PROBLEM STATEMENT
Each line below from the one containing "vertical-align: top;" through the one containing "## Configuration Details" is to be given again exactly, and no line outside that span.

RECORDS FOR THE TASK
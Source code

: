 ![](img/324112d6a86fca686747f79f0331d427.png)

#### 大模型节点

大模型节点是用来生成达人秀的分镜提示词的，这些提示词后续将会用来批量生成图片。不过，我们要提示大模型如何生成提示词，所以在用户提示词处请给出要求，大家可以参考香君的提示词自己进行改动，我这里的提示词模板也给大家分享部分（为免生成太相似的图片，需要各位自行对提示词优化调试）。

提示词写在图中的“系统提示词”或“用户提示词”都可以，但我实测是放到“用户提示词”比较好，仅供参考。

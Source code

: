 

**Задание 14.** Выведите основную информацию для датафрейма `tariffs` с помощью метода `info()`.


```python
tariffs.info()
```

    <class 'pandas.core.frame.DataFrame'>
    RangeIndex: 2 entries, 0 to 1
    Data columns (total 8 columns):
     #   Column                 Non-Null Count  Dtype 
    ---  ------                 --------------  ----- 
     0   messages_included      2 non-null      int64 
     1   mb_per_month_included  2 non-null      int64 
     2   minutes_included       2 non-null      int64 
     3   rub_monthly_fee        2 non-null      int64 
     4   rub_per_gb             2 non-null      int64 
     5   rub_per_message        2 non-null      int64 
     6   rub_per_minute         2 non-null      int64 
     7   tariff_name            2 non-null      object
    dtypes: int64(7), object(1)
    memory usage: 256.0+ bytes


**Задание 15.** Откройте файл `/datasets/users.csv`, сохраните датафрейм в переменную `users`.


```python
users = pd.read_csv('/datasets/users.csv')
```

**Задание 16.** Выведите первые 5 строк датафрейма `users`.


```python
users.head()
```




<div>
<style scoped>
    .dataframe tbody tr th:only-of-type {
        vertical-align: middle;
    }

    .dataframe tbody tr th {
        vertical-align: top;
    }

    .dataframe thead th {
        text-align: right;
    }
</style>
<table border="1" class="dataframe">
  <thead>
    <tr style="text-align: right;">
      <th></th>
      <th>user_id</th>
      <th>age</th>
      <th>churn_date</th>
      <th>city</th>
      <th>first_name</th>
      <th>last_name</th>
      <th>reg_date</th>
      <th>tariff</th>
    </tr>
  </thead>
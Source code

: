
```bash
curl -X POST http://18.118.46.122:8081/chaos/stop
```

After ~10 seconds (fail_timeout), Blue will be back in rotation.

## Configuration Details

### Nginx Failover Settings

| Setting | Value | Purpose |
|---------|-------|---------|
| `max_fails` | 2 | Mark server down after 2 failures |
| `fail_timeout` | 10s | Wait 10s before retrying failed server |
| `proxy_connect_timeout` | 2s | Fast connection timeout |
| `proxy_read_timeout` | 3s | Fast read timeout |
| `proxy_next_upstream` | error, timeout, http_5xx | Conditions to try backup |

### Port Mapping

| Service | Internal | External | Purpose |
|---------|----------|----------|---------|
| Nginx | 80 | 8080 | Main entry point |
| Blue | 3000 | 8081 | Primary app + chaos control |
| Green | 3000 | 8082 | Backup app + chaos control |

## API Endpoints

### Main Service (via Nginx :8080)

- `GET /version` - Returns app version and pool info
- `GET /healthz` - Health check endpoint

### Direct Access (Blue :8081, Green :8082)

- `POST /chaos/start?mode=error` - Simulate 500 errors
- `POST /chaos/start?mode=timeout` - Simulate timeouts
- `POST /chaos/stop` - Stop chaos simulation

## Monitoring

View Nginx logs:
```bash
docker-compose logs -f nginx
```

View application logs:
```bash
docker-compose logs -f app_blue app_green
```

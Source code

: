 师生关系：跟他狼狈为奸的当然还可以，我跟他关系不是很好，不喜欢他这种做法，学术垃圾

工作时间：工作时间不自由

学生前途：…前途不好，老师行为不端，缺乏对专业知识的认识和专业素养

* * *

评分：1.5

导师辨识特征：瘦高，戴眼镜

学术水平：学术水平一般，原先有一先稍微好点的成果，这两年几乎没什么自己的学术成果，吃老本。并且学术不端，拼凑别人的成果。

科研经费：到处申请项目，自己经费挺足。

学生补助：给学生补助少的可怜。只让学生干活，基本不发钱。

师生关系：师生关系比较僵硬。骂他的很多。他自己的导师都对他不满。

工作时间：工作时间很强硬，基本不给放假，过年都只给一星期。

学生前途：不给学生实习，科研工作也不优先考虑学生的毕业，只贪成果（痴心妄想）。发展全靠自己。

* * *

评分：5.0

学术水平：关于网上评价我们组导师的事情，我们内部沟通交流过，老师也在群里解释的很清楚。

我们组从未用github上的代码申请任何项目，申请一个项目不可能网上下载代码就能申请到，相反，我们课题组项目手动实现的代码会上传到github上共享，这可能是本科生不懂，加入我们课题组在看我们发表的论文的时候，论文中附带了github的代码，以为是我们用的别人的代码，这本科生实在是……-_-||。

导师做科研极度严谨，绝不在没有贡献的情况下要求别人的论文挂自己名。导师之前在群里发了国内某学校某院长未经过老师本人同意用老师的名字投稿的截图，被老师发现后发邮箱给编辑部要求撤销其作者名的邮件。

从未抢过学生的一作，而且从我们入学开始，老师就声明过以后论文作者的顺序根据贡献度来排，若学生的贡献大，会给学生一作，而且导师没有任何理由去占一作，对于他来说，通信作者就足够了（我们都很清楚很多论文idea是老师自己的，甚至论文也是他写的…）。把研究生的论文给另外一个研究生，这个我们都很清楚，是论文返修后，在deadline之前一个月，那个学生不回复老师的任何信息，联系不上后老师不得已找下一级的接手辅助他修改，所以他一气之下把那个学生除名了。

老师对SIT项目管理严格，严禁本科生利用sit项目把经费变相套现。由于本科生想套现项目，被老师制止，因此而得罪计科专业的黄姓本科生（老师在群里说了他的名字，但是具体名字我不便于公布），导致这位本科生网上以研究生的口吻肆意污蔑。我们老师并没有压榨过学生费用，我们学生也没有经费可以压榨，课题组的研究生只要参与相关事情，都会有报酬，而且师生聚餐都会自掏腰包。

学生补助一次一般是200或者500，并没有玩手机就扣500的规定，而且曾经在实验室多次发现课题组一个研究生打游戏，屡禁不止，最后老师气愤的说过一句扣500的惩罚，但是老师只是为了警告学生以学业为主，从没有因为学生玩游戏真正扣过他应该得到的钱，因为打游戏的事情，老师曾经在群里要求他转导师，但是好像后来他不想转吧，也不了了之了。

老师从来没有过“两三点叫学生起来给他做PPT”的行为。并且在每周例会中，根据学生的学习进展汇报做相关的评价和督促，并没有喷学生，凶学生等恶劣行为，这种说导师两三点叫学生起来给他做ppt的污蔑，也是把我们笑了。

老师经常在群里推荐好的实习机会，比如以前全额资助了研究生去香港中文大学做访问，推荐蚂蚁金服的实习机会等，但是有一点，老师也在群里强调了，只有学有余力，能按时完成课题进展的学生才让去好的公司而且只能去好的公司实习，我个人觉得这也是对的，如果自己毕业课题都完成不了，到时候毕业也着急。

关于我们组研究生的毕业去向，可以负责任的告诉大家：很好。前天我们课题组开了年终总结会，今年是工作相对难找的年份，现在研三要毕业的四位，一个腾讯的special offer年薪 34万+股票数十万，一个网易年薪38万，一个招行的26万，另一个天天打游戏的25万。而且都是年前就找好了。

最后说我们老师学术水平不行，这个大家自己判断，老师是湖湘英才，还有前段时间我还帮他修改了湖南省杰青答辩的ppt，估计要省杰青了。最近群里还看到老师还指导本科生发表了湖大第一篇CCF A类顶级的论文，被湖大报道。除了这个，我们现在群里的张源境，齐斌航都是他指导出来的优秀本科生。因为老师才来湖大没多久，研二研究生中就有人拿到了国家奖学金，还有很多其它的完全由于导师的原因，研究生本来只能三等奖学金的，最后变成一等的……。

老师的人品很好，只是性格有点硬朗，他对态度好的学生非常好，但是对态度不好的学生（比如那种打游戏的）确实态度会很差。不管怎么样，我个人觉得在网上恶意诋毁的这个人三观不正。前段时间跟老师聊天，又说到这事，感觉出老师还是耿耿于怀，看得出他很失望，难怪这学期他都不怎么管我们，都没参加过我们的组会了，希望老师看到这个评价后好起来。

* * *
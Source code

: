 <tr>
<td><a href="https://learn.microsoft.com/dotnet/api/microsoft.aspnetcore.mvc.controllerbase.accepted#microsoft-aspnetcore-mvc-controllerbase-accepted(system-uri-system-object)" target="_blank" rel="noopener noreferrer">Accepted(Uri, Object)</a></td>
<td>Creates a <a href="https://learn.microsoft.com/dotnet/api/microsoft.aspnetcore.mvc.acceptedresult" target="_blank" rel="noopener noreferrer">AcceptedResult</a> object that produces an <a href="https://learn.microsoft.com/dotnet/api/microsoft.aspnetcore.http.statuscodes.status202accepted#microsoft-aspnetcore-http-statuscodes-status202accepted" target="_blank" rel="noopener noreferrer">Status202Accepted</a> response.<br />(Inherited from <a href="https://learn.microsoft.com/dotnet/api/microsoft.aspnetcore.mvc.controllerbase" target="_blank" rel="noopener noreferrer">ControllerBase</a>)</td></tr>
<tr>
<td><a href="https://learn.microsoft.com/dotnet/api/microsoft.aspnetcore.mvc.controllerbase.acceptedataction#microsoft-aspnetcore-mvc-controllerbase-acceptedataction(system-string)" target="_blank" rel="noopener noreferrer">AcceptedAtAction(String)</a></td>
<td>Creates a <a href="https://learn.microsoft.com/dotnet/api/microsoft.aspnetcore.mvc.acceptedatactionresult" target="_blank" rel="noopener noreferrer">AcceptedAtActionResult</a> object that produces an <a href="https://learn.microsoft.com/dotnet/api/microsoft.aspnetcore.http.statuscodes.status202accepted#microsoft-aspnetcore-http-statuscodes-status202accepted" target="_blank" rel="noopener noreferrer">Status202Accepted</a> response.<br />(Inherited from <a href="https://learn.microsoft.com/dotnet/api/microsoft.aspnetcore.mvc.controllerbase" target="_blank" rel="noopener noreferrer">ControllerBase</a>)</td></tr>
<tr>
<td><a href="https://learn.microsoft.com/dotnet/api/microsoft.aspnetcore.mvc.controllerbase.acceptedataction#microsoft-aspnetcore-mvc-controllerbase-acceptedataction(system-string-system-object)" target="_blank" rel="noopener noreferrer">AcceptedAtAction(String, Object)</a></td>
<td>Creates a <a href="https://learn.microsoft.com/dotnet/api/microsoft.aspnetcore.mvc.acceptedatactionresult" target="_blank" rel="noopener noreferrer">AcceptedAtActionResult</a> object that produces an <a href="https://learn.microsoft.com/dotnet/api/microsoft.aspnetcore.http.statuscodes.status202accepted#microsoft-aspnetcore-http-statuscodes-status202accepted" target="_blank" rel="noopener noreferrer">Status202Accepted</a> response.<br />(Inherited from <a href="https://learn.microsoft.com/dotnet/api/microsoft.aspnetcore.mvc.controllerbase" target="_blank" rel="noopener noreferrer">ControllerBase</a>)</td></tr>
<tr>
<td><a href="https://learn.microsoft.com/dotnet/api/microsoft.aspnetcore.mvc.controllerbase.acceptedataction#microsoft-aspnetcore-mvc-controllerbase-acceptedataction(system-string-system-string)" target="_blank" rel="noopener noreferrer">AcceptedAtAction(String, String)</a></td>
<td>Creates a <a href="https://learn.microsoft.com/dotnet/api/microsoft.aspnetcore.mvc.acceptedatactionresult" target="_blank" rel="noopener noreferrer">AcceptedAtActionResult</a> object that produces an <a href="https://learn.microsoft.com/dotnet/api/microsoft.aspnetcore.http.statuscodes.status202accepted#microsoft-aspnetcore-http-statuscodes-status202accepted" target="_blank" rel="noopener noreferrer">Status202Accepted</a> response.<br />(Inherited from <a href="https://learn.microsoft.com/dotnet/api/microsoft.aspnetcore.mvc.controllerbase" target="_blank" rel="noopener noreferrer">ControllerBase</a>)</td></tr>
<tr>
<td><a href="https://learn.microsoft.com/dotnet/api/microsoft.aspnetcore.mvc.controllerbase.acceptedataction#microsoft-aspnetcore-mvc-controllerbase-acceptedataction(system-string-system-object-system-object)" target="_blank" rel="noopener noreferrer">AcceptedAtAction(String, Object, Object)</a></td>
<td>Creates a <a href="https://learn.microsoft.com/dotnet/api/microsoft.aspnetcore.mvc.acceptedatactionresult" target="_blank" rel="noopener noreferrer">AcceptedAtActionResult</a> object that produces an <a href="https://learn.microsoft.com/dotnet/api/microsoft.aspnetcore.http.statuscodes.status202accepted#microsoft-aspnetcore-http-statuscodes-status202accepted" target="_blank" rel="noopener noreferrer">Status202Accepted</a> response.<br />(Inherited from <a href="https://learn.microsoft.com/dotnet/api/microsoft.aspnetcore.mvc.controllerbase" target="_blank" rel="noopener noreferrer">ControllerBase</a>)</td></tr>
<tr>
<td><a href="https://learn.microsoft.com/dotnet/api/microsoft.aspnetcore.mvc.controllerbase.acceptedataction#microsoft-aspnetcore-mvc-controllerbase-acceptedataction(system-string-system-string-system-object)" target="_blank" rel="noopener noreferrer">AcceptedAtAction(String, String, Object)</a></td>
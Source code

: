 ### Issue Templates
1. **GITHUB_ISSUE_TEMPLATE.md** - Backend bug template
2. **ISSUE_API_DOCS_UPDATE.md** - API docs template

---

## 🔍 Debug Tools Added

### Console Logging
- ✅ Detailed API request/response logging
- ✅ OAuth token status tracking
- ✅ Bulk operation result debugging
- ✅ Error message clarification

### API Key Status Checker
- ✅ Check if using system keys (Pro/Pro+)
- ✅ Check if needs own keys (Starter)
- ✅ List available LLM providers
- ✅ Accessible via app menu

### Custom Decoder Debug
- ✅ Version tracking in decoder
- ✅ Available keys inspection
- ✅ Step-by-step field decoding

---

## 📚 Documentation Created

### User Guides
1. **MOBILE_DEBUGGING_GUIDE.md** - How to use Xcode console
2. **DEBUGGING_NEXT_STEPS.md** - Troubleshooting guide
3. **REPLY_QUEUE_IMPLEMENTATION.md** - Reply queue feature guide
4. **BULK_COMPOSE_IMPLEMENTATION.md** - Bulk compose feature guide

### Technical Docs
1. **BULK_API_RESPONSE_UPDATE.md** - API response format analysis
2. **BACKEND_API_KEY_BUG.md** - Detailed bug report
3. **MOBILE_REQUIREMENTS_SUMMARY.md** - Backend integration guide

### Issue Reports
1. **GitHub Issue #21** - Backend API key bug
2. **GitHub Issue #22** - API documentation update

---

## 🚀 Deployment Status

RESPONSE TO THIS TASK
        vertical-align: top;
    }

    .dataframe thead th {
        text-align: right;
    }
</style>
<table border="1" class="dataframe">
  <thead>
    <tr style="text-align: right;">
      <th></th>
      <th>user_id</th>
      <th>age</th>
      <th>churn_date</th>
      <th>city</th>
      <th>first_name</th>
      <th>last_name</th>
      <th>reg_date</th>
      <th>tariff</th>
    </tr>
  </thead>
Source code

:
```bash
curl -X POST http://18.118.46.122:8081/chaos/stop
```

After ~10 seconds (fail_timeout), Blue will be back in rotation.

## Configuration Details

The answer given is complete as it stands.